Transcriptional and epigenetic dysregulation impairs generation of proliferative neural stem and progenitor cells during brain aging

Here we show that the aging of neural stem and progenitor cells (NSPCs) in the mouse brain is characterized by a decrease in the generation efficacy of proliferative NSPCs, rather than the changes in lineage specificity of NSPCs. We reveal that the downregulation of age-dependent genes in NSPCs drives cell aging by decreasing the population of actively proliferating NSPCs, while increasing the expression of quiescence markers.
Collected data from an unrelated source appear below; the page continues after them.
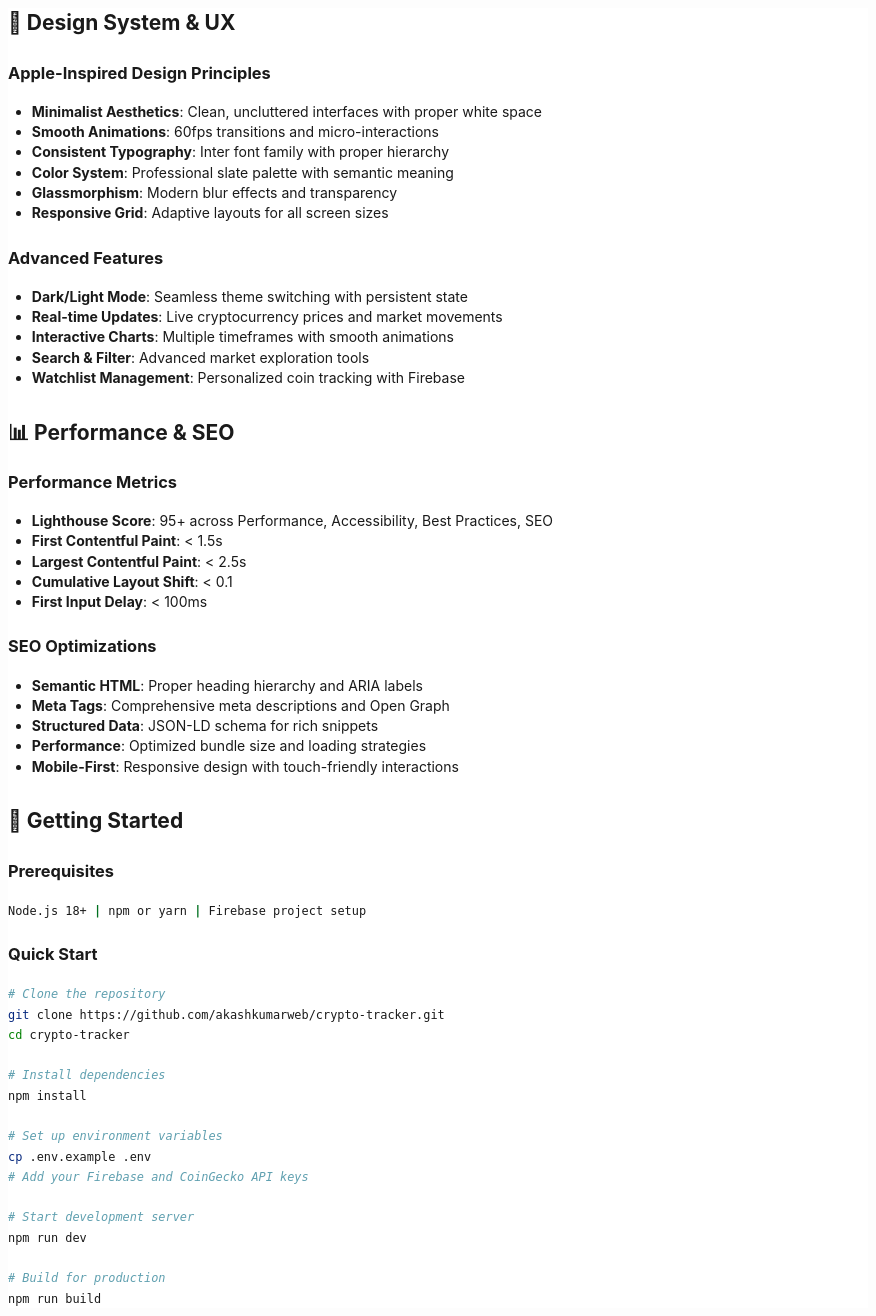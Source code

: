 ## 🎨 Design System & UX

### **Apple-Inspired Design Principles**
- **Minimalist Aesthetics**: Clean, uncluttered interfaces with proper white space
- **Smooth Animations**: 60fps transitions and micro-interactions
- **Consistent Typography**: Inter font family with proper hierarchy
- **Color System**: Professional slate palette with semantic meaning
- **Glassmorphism**: Modern blur effects and transparency
- **Responsive Grid**: Adaptive layouts for all screen sizes

### **Advanced Features**
- **Dark/Light Mode**: Seamless theme switching with persistent state
- **Real-time Updates**: Live cryptocurrency prices and market movements
- **Interactive Charts**: Multiple timeframes with smooth animations
- **Search & Filter**: Advanced market exploration tools
- **Watchlist Management**: Personalized coin tracking with Firebase

## 📊 Performance & SEO

### **Performance Metrics**
- **Lighthouse Score**: 95+ across Performance, Accessibility, Best Practices, SEO
- **First Contentful Paint**: < 1.5s
- **Largest Contentful Paint**: < 2.5s
- **Cumulative Layout Shift**: < 0.1
- **First Input Delay**: < 100ms

### **SEO Optimizations**
- **Semantic HTML**: Proper heading hierarchy and ARIA labels
- **Meta Tags**: Comprehensive meta descriptions and Open Graph
- **Structured Data**: JSON-LD schema for rich snippets
- **Performance**: Optimized bundle size and loading strategies
- **Mobile-First**: Responsive design with touch-friendly interactions

## 🚀 Getting Started

### **Prerequisites**
```bash
Node.js 18+ | npm or yarn | Firebase project setup
```

### **Quick Start**
```bash
# Clone the repository
git clone https://github.com/akashkumarweb/crypto-tracker.git
cd crypto-tracker

# Install dependencies
npm install

# Set up environment variables
cp .env.example .env
# Add your Firebase and CoinGecko API keys

# Start development server
npm run dev

# Build for production
npm run build
```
We find that epigenetic deregulation of MLL complex at promoters leads to transcriptional inactivation of age-dependent genes, highlighting the importance of the dynamic interaction between histone modifiers and gene regulatory elements in regulating transcriptional program of aging cells. Our study sheds light on the key intrinsic mechanisms driving stem cell aging through epigenetic regulators and identifies potential rejuvenation targets that could restore the function of aging stem cells. Single-cell RNA-seq, bulk RNA-seq, ChIP-seq, and ATAC-seq were conducted to investigate the transcriptional and epigenetic mechanisms underlying the aging of neural stem and progenitor cells. ChIP-seq was carried out on both young and aged cells to profile key histone marks, including H3K4me3, H3K27me3, and H3K27ac, as well as the MLL complex.